小学一年生 10
運動会が終わってから数日した頃、俺は初めて篠ノ之達と一緒に下校していた。
普段は他の友達と帰宅してるんだけど、今日は偶々帰り際の織斑と出会い『一緒に帰るか?』と言うお誘いを受けてホイホイとその誘いに乗った訳よ。
始めは篠ノ之が猛反対してたんだけど、織斑の『私も偶にはこの愉快な男を直接見たいんだ』と言う一言で諦めた、なんか釈然としない理由な気がするが、織斑は漢らしいから特に深い意味は無いんだろう。
「今何か考えたか?」
「ん? 織斑は漢らしいなーって」
「ちーちゃんは君とは比べる事すら烏滸がましいくらいカッコいいからね、当然だよ!!」
「……私は、女なんだがなぁ」
褒めたのに難しい顔をする織斑、いやだって雰囲気もそうだし行動の節々からも格好良さが滲み出てるんだぜ? 漢らしいって言う以外無いと思われるんだけど……。
「まーいーや、ところでお前ら帰り道って寄り道してるのか?」
「普段は束の家の道場に寄って剣の鍛錬をしてから家に帰るんだが、今日は稽古が休みでな」
「ちーちゃん、そんな奴と話してると馬鹿が移っちゃうよ? だから束さんとお話しよーよー」
後ろを歩く織斑に話しかけてたら途中で篠ノ之に遮られてしまった、相変わらず一言多いけど新しい知識を得られたからまぁいいや。
「そっかー馬鹿ってうつんのかー、そーなったら病院で治すのかさんぼー?」
篠ノ之が言うんだから間違いないだろう、何時もコイツは何だかんだ言いながらも俺の知らない事沢山教えてくれるし間違い無い。
「……ね? この馬鹿は想像を絶するレベルの馬鹿でしょ?」
「で? 実際どうなんだ束? 馬鹿を治すには病院に行くのが良いのか?」
「ちーちゃん!? この馬鹿のボケに乗らないで!? 束さんの精神力が音を立てて削れてるから!!」
「なーなーさんぼー、どーやって馬鹿って治すんだー?」
「君は少し黙っててくれるかな!?」
珍しく声を荒げた篠ノ之はそのまま愉快そうに笑う織斑に縋り付く。結局馬鹿を治す方法は教えてくれなかったので多分篠ノ之も知らないんだろう。

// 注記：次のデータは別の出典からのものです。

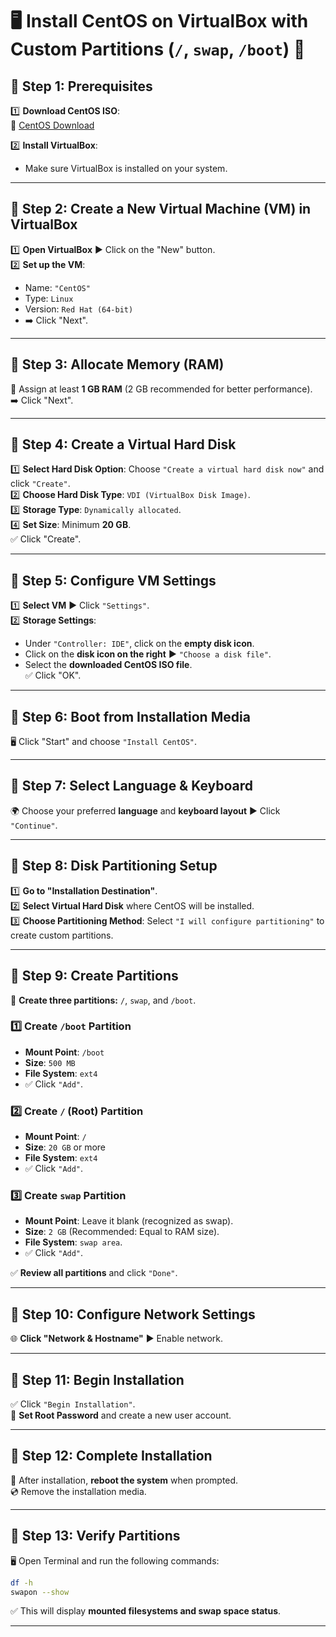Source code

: 
# **🖥️ Install CentOS on VirtualBox with Custom Partitions (`/`, `swap`, `/boot`) 🔧**  

## **📌 Step 1: Prerequisites**  

1️⃣ **Download CentOS ISO**:  
   🔗 [CentOS Download](https://www.centos.org/download/)  

2️⃣ **Install VirtualBox**:  
   - Make sure VirtualBox is installed on your system.  

---

## **📌 Step 2: Create a New Virtual Machine (VM) in VirtualBox**  

1️⃣ **Open VirtualBox** ▶ Click on the "New" button.  
2️⃣ **Set up the VM**:  
   - Name: `"CentOS"`  
   - Type: `Linux`  
   - Version: `Red Hat (64-bit)`  
   - ➡️ Click "Next".  

---

## **📌 Step 3: Allocate Memory (RAM)**  

💾 Assign at least **1 GB RAM** (2 GB recommended for better performance).  
➡️ Click "Next".  

---

## **📌 Step 4: Create a Virtual Hard Disk**  

1️⃣ **Select Hard Disk Option**: Choose `"Create a virtual hard disk now"` and click `"Create"`.  
2️⃣ **Choose Hard Disk Type**: `VDI (VirtualBox Disk Image)`.  
3️⃣ **Storage Type**: `Dynamically allocated`.  
4️⃣ **Set Size**: Minimum **20 GB**.  
✅ Click "Create".  

---

## **📌 Step 5: Configure VM Settings**  

1️⃣ **Select VM** ▶ Click `"Settings"`.  
2️⃣ **Storage Settings**:  
   - Under `"Controller: IDE"`, click on the **empty disk icon**.  
   - Click on the **disk icon on the right** ▶ `"Choose a disk file"`.  
   - Select the **downloaded CentOS ISO file**.  
✅ Click "OK".  

---

## **📌 Step 6: Boot from Installation Media**  

🖥️ Click "Start" and choose `"Install CentOS"`.  

---

## **📌 Step 7: Select Language & Keyboard**  

🌍 Choose your preferred **language** and **keyboard layout** ▶ Click `"Continue"`.  

---

## **📌 Step 8: Disk Partitioning Setup**  

1️⃣ **Go to "Installation Destination"**.  
2️⃣ **Select Virtual Hard Disk** where CentOS will be installed.  
3️⃣ **Choose Partitioning Method**: Select `"I will configure partitioning"` to create custom partitions.  

---

## **📌 Step 9: Create Partitions**  

💾 **Create three partitions:** `/`, `swap`, and `/boot`.  

### **1️⃣ Create `/boot` Partition**  
   - **Mount Point**: `/boot`  
   - **Size**: `500 MB`  
   - **File System**: `ext4`  
   - ✅ Click `"Add"`.  

### **2️⃣ Create `/` (Root) Partition**  
   - **Mount Point**: `/`  
   - **Size**: `20 GB` or more  
   - **File System**: `ext4`  
   - ✅ Click `"Add"`.  

### **3️⃣ Create `swap` Partition**  
   - **Mount Point**: Leave it blank (recognized as swap).  
   - **Size**: `2 GB` (Recommended: Equal to RAM size).  
   - **File System**: `swap area`.  
   - ✅ Click `"Add"`.  

✅ **Review all partitions** and click `"Done"`.  

---

## **📌 Step 10: Configure Network Settings**  

🌐 **Click "Network & Hostname"** ▶ Enable network.  

---

## **📌 Step 11: Begin Installation**  

✅ Click `"Begin Installation"`.  
🔑 **Set Root Password** and create a new user account.  

---

## **📌 Step 12: Complete Installation**  

🎉 After installation, **reboot the system** when prompted.  
💿 Remove the installation media.  

---

## **📌 Step 13: Verify Partitions**  

🖥️ Open Terminal and run the following commands:  

```bash
df -h
swapon --show
```

✅ This will display **mounted filesystems and swap space status**.  

---
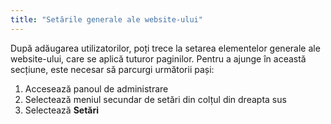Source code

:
 ```yaml
---
title: "Setările generale ale website-ului"
---
```


După adăugarea utilizatorilor, poți trece la setarea elementelor
generale ale website-ului, care se aplică tuturor paginilor. Pentru a
ajunge în această secțiune, este necesar să parcurgi următorii pași:

1)  Accesează panoul de administrare
2)  Selectează meniul secundar de setări din colțul din dreapta sus
3)  Selectează **Setări**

天才にも分からない事があるんだなー、なんて考えてたらゲームセンターが目に入って来た。
二人とも一応用事が無ければ真っ直ぐ家に帰る派らしいし、今日は俺が二人のゲーム代を奢ってやろう。
「つー訳でゲーセン行こうぜ!!」
「だから、結論だけ話すなって言ってるだろ……」
ぐったりとした篠ノ之が何時もの様に俺へツッコミを入れて来るが、もう此処までくると何時ものやり取りになりつつあるので実はワザとやってたりする。
取り敢えずニュータイプ二人に勘付かれない内に背中を押してゲーセンに入店、女の子を連れて来る様な場所じゃないかもしれないけど、それこそ偶にはね?
篠ノ之は興味無さそうだったけど、どうやら織斑は初めて来たらしく周囲を見回して興味深そうにしてくれている。
ま、クールビューティな織斑には縁の無い場所だろうから仕方ないと思うけど、俺はもう一つの思惑があって此処に二人を連れて来た。